§ TASK OBJECTIVE
Each line below must be printed exactly as it stands.

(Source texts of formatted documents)
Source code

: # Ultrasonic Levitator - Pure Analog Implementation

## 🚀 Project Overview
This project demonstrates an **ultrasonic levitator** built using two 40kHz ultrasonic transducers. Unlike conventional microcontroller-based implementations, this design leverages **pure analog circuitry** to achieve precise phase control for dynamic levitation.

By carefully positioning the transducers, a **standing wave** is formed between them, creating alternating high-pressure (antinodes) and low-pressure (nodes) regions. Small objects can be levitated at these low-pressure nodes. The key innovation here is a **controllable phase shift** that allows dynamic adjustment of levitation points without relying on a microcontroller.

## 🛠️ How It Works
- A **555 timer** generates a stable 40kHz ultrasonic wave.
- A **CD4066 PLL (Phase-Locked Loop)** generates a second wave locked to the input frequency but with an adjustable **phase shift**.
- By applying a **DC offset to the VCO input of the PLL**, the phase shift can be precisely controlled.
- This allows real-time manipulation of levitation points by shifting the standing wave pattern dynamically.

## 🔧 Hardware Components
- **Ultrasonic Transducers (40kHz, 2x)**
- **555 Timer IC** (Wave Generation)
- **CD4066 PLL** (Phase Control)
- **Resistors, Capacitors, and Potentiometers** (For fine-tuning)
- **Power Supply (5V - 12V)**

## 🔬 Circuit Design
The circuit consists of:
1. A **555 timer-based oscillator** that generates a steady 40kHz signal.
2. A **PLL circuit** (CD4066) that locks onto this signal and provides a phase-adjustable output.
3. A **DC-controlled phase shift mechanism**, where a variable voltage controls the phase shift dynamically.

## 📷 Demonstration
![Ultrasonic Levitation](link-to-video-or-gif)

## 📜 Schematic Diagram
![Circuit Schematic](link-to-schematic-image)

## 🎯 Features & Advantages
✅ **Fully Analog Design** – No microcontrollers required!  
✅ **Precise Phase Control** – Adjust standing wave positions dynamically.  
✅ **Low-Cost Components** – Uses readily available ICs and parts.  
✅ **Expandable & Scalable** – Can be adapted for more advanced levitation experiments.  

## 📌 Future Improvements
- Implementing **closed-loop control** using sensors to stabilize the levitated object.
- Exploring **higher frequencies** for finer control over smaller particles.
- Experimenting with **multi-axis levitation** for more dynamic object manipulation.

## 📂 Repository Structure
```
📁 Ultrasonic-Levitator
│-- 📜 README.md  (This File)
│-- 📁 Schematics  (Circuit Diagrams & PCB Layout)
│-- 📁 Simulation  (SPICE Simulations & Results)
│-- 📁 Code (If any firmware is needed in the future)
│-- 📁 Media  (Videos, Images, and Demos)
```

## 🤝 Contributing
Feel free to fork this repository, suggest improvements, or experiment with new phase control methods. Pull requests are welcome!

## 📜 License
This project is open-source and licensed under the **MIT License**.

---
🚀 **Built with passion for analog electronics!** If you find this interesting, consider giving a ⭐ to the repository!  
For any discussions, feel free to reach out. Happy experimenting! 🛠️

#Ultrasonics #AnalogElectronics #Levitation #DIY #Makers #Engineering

§ OUTPUT FOR THIS TASK
Source code

: # Ultrasonic Levitator - Pure Analog Implementation

## 🚀 Project Overview
This project demonstrates an **ultrasonic levitator** built using two 40kHz ultrasonic transducers. Unlike conventional microcontroller-based implementations, this design leverages **pure analog circuitry** to achieve precise phase control for dynamic levitation.

By carefully positioning the transducers, a **standing wave** is formed between them, creating alternating high-pressure (antinodes) and low-pressure (nodes) regions. Small objects can be levitated at these low-pressure nodes. The key innovation here is a **controllable phase shift** that allows dynamic adjustment of levitation points without relying on a microcontroller.

## 🛠️ How It Works
- A **555 timer** generates a stable 40kHz ultrasonic wave.
- A **CD4066 PLL (Phase-Locked Loop)** generates a second wave locked to the input frequency but with an adjustable **phase shift**.
- By applying a **DC offset to the VCO input of the PLL**, the phase shift can be precisely controlled.
- This allows real-time manipulation of levitation points by shifting the standing wave pattern dynamically.

## 🔧 Hardware Components
- **Ultrasonic Transducers (40kHz, 2x)**
- **555 Timer IC** (Wave Generation)
- **CD4066 PLL** (Phase Control)
- **Resistors, Capacitors, and Potentiometers** (For fine-tuning)
- **Power Supply (5V - 12V)**

## 🔬 Circuit Design
The circuit consists of:
1. A **555 timer-based oscillator** that generates a steady 40kHz signal.
2. A **PLL circuit** (CD4066) that locks onto this signal and provides a phase-adjustable output.
3. A **DC-controlled phase shift mechanism**, where a variable voltage controls the phase shift dynamically.

## 📷 Demonstration
![Ultrasonic Levitation](link-to-video-or-gif)

## 📜 Schematic Diagram
![Circuit Schematic](link-to-schematic-image)

## 🎯 Features & Advantages
✅ **Fully Analog Design** – No microcontrollers required!  
✅ **Precise Phase Control** – Adjust standing wave positions dynamically.  
✅ **Low-Cost Components** – Uses readily available ICs and parts.  
✅ **Expandable & Scalable** – Can be adapted for more advanced levitation experiments.  

## 📌 Future Improvements
- Implementing **closed-loop control** using sensors to stabilize the levitated object.
- Exploring **higher frequencies** for finer control over smaller particles.
- Experimenting with **multi-axis levitation** for more dynamic object manipulation.

## 📂 Repository Structure
```
📁 Ultrasonic-Levitator
│-- 📜 README.md  (This File)
│-- 📁 Schematics  (Circuit Diagrams & PCB Layout)
│-- 📁 Simulation  (SPICE Simulations & Results)
│-- 📁 Code (If any firmware is needed in the future)
│-- 📁 Media  (Videos, Images, and Demos)
```

## 🤝 Contributing
Feel free to fork this repository, suggest improvements, or experiment with new phase control methods. Pull requests are welcome!

## 📜 License
This project is open-source and licensed under the **MIT License**.

---
🚀 **Built with passion for analog electronics!** If you find this interesting, consider giving a ⭐ to the repository!  
For any discussions, feel free to reach out. Happy experimenting! 🛠️

#Ultrasonics #AnalogElectronics #Levitation #DIY #Makers #Engineering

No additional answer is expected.